Can you print every record below exactly as written?

○ ○ ○

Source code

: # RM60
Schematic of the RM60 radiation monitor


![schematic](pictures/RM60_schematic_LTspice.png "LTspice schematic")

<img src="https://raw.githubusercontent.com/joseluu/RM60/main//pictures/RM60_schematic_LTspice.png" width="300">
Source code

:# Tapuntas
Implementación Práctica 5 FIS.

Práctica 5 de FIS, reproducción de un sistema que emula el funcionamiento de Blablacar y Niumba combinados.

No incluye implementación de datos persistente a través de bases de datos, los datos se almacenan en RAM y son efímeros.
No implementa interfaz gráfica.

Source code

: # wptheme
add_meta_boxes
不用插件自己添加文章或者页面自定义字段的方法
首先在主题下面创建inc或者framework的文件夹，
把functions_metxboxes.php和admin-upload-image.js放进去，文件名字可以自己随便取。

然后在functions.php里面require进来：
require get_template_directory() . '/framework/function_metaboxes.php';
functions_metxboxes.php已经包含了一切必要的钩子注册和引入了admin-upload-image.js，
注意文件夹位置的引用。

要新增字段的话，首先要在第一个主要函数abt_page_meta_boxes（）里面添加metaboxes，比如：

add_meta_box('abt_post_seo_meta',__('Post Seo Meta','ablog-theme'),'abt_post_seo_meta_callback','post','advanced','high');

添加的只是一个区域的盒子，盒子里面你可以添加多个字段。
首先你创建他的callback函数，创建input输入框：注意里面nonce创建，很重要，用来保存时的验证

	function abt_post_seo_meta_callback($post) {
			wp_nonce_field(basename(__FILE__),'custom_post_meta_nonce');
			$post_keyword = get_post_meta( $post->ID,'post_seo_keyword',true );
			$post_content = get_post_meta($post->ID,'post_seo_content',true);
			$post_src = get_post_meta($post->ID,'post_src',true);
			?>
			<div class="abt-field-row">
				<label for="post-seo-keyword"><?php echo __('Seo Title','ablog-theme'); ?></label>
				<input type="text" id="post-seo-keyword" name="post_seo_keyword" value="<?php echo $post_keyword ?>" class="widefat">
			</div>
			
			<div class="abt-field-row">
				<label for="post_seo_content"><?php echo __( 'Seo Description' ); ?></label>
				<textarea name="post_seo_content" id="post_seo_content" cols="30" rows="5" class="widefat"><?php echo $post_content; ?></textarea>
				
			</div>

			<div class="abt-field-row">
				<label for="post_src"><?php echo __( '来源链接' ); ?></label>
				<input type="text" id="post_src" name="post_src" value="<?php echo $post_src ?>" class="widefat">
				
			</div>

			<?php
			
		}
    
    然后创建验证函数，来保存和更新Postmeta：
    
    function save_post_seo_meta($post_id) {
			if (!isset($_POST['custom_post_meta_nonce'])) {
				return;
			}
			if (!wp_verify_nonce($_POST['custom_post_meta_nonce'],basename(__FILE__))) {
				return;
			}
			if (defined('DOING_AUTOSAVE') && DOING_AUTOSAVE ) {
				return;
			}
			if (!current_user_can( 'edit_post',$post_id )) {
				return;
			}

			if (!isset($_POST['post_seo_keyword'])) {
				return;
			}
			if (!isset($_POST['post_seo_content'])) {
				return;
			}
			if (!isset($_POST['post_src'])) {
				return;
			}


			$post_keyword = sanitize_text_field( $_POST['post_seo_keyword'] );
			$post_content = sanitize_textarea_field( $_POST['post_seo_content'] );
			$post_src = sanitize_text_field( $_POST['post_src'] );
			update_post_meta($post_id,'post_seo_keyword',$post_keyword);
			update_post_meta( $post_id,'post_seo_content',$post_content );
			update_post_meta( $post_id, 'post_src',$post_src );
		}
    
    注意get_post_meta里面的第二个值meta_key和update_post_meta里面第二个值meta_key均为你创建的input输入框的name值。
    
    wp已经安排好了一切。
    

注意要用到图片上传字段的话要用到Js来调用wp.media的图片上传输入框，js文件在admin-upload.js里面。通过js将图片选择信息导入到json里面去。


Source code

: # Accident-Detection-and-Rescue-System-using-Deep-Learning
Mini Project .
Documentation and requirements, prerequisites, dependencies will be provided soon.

○ ○ ○

Result of the task:
Source code

: # RM60
Schematic of the RM60 radiation monitor


![schematic](pictures/RM60_schematic_LTspice.png "LTspice schematic")

<img src="https://raw.githubusercontent.com/joseluu/RM60/main//pictures/RM60_schematic_LTspice.png" width="300">
Source code

:# Tapuntas
Implementación Práctica 5 FIS.

Práctica 5 de FIS, reproducción de un sistema que emula el funcionamiento de Blablacar y Niumba combinados.

No incluye implementación de datos persistente a través de bases de datos, los datos se almacenan en RAM y son efímeros.
No implementa interfaz gráfica.

Source code

: # wptheme
add_meta_boxes
不用插件自己添加文章或者页面自定义字段的方法
首先在主题下面创建inc或者framework的文件夹，
把functions_metxboxes.php和admin-upload-image.js放进去，文件名字可以自己随便取。

然后在functions.php里面require进来：
require get_template_directory() . '/framework/function_metaboxes.php';
functions_metxboxes.php已经包含了一切必要的钩子注册和引入了admin-upload-image.js，
注意文件夹位置的引用。

要新增字段的话，首先要在第一个主要函数abt_page_meta_boxes（）里面添加metaboxes，比如：

add_meta_box('abt_post_seo_meta',__('Post Seo Meta','ablog-theme'),'abt_post_seo_meta_callback','post','advanced','high');

添加的只是一个区域的盒子，盒子里面你可以添加多个字段。
首先你创建他的callback函数，创建input输入框：注意里面nonce创建，很重要，用来保存时的验证

	function abt_post_seo_meta_callback($post) {
			wp_nonce_field(basename(__FILE__),'custom_post_meta_nonce');
			$post_keyword = get_post_meta( $post->ID,'post_seo_keyword',true );
			$post_content = get_post_meta($post->ID,'post_seo_content',true);
			$post_src = get_post_meta($post->ID,'post_src',true);
			?>
			<div class="abt-field-row">
				<label for="post-seo-keyword"><?php echo __('Seo Title','ablog-theme'); ?></label>
				<input type="text" id="post-seo-keyword" name="post_seo_keyword" value="<?php echo $post_keyword ?>" class="widefat">
			</div>
			
			<div class="abt-field-row">
				<label for="post_seo_content"><?php echo __( 'Seo Description' ); ?></label>
				<textarea name="post_seo_content" id="post_seo_content" cols="30" rows="5" class="widefat"><?php echo $post_content; ?></textarea>
				
			</div>

			<div class="abt-field-row">
				<label for="post_src"><?php echo __( '来源链接' ); ?></label>
				<input type="text" id="post_src" name="post_src" value="<?php echo $post_src ?>" class="widefat">
				
			</div>

			<?php
			
		}
    
    然后创建验证函数，来保存和更新Postmeta：
    
    function save_post_seo_meta($post_id) {
			if (!isset($_POST['custom_post_meta_nonce'])) {
				return;
			}
			if (!wp_verify_nonce($_POST['custom_post_meta_nonce'],basename(__FILE__))) {
				return;
			}
			if (defined('DOING_AUTOSAVE') && DOING_AUTOSAVE ) {
				return;
			}
			if (!current_user_can( 'edit_post',$post_id )) {
				return;
			}

			if (!isset($_POST['post_seo_keyword'])) {
				return;
			}
			if (!isset($_POST['post_seo_content'])) {
				return;
			}
			if (!isset($_POST['post_src'])) {
				return;
			}


			$post_keyword = sanitize_text_field( $_POST['post_seo_keyword'] );
			$post_content = sanitize_textarea_field( $_POST['post_seo_content'] );
			$post_src = sanitize_text_field( $_POST['post_src'] );
			update_post_meta($post_id,'post_seo_keyword',$post_keyword);
			update_post_meta( $post_id,'post_seo_content',$post_content );
			update_post_meta( $post_id, 'post_src',$post_src );
		}
    
    注意get_post_meta里面的第二个值meta_key和update_post_meta里面第二个值meta_key均为你创建的input输入框的name值。
    
    wp已经安排好了一切。
    

注意要用到图片上传字段的话要用到Js来调用wp.media的图片上传输入框，js文件在admin-upload.js里面。通过js将图片选择信息导入到json里面去。


Source code

: # Accident-Detection-and-Rescue-System-using-Deep-Learning
Mini Project .
Documentation and requirements, prerequisites, dependencies will be provided soon.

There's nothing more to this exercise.